Estas palabras fueron escritas por Marco Aurelio hace casi dos milenios. La lista de reconocimientos sigue e incluye a familiares, amigos, tutores, profesores, aprendizajes y lecturas. El emperador romano inicia así sus Meditaciones. El que fue el hombre más poderoso de su tiempo empieza sus reflexiones transmitiendo una visión de la vida asentada en el agradecimiento y el sentido de herencia. En su obra no se vanagloria de sus éxitos políticos y militares (que fueron muchos), sino que nos muestra el camino hacia un ideal marcado por la sobriedad, la serenidad, el cumplimiento del deber y el servicio al bien común.
Teniendo en cuenta este ideario (imbuido de filosofía estoica), no es extraño que Russell Kirk viera en Marco Aurelio un precursor del pensamiento conservador. Para Kirk, el conservadurismo no es una ideología, sino una actitud ante la vida. Y, como ya explicamos en un artículo anterior, el padre del conservadorismo actual encontró en las Meditaciones un antecedente ilustre de esa actitud vital.
Homeschooling patricio
De Marco Aurelio se ha dicho que fue “una figura excepcional de hombre político y al mismo tiempo de hombre culto”. Heredero de Trajano y Adriano, fue el penúltimo emperador de la llamada dinastía Antonina. Para muchos historiadores su reinado representa el final de la edad de oro del Imperio romano. Después de él comenzó la decadencia.
Marco Aurelio se quedó pronto huérfano de padre y madre. Pasó a vivir con su bisabuelo en la mansión que tenía en el monte Celio. A los seis años fue elevado al orden ecuestre, un rango aristocrático que le obligaba a asistir a ceremonias rituales y banquetes pantagruélicos y a perderse los ratos de juegos. Esto hizo de él un muchacho taciturno y le llevó a desarrollar una cierta aversión por el boato y los excesos.
Desde muy pequeño mostró predilección por el estudio. Su bisabuelo, el respetado Catalino Severo, vio en el mozo unas cualidades fuera de lo común y se esforzó por proporcionarle la mejor educación posible. Obtuvo permiso para sacar al niño de la escuela pública romana y organizó para él un homeschooling patricio a cargo de discípulos de Séneca. Ahí Marco Aurelio empezó a conocer la filosofía estoica y se sintió fuertemente atraído por su ideal de virtud.

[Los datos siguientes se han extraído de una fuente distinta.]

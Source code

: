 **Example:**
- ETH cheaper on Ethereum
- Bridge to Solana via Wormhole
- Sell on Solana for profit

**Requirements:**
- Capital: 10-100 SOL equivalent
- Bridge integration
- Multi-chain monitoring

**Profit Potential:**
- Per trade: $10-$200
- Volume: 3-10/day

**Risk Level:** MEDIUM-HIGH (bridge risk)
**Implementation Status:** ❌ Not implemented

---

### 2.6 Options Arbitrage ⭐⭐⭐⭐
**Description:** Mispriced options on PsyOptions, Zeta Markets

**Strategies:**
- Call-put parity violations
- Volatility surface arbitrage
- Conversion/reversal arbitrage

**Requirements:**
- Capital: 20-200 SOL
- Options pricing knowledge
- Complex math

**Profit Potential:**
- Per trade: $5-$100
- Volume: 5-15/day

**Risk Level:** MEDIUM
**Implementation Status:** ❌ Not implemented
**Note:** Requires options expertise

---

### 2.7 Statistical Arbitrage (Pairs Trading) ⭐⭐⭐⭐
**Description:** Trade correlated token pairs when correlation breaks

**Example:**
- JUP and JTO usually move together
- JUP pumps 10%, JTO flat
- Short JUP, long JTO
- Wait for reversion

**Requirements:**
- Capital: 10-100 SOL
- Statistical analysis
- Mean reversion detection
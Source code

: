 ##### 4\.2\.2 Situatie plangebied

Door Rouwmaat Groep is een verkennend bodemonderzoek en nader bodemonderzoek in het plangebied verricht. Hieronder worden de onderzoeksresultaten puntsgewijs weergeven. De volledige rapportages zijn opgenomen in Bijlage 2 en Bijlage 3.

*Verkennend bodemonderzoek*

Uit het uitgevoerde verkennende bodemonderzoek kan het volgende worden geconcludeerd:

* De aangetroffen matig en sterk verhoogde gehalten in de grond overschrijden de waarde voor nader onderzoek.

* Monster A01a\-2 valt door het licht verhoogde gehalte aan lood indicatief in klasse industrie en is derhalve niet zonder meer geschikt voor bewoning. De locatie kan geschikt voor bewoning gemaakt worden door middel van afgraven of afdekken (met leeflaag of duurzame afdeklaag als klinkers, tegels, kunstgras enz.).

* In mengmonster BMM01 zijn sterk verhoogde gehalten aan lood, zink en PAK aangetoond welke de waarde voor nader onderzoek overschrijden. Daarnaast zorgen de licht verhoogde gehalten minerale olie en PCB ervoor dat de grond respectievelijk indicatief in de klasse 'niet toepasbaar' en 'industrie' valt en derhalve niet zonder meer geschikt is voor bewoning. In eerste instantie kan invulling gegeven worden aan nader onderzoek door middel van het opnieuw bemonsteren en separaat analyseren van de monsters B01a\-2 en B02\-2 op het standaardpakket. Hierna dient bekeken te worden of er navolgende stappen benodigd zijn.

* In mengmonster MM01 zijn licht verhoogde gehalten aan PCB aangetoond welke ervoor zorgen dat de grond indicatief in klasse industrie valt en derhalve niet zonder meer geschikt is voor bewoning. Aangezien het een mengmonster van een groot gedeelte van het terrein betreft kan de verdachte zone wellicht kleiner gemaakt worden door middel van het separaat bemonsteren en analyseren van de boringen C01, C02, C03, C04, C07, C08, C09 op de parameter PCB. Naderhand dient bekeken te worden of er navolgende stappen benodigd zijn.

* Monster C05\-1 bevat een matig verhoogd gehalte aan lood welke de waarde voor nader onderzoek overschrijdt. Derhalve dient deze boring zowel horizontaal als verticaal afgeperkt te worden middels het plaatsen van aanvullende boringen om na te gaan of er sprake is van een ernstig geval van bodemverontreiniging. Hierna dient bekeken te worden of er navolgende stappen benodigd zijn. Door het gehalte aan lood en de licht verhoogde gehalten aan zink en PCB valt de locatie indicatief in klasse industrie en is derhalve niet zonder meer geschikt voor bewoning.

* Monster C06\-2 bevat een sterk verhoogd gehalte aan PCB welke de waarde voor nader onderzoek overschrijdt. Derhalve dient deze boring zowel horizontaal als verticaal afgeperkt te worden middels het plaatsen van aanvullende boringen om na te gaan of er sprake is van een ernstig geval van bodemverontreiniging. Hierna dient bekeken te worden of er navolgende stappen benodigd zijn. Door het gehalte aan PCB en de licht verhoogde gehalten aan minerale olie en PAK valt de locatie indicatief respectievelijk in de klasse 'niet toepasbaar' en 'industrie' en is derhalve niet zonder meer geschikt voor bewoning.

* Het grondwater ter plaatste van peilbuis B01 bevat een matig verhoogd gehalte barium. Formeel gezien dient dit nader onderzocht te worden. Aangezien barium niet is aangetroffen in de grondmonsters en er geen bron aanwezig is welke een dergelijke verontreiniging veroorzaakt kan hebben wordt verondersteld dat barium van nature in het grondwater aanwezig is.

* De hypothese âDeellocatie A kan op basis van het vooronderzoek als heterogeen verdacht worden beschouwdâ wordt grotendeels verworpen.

En plena adolescencia Marco decidió ser un filósofo de verdad, no quiso quedarse solo en el estudio. Pasó a vestir una túnica tosca y a dormir sobre unas tablas en el suelo. “Nada de bañarse a deshora, ni de alardear de edificios suntuosos, ni de preocuparse por las comidas, ni por los tejidos o colores de la ropa, ni por su aspecto corporal”, escribirá al final de su vida en sus Meditaciones.
En el antiguo Imperio, era relativamente habitual que los hijos de las familias nobles compatibilizaran la actividad pública en el foro o en el Senado con el estudio de la filosofía, la historia o la literatura. Y esto es lo que le tocó empezar a hacer mientras su tío (y padre adoptivo) Antonino Pío era Imperator de Roma.
Nuestro príncipe modesto tenía una clara preferencia por la vida filosófica. El poder imperial le daba verdadero pavor (horror imperii). Sin embargo, su sentido de la responsabilidad le llevó a asumir las obligaciones políticas y militares que le correspondían cuando fue nombrado emperador en el año 161 d.C.
La hora del emperador
Consciente de su misión como gobernante, Marco Aurelio no rehuyó el tomar medidas severas, hacer reformas y desplazarse a los lugares más conflictivos, ya se tratara de las guerras contra los bárbaros en las fronteras o de las rebeliones internas. También tuvo que lidiar con una plaga en Roma y con las inundaciones del Tíber.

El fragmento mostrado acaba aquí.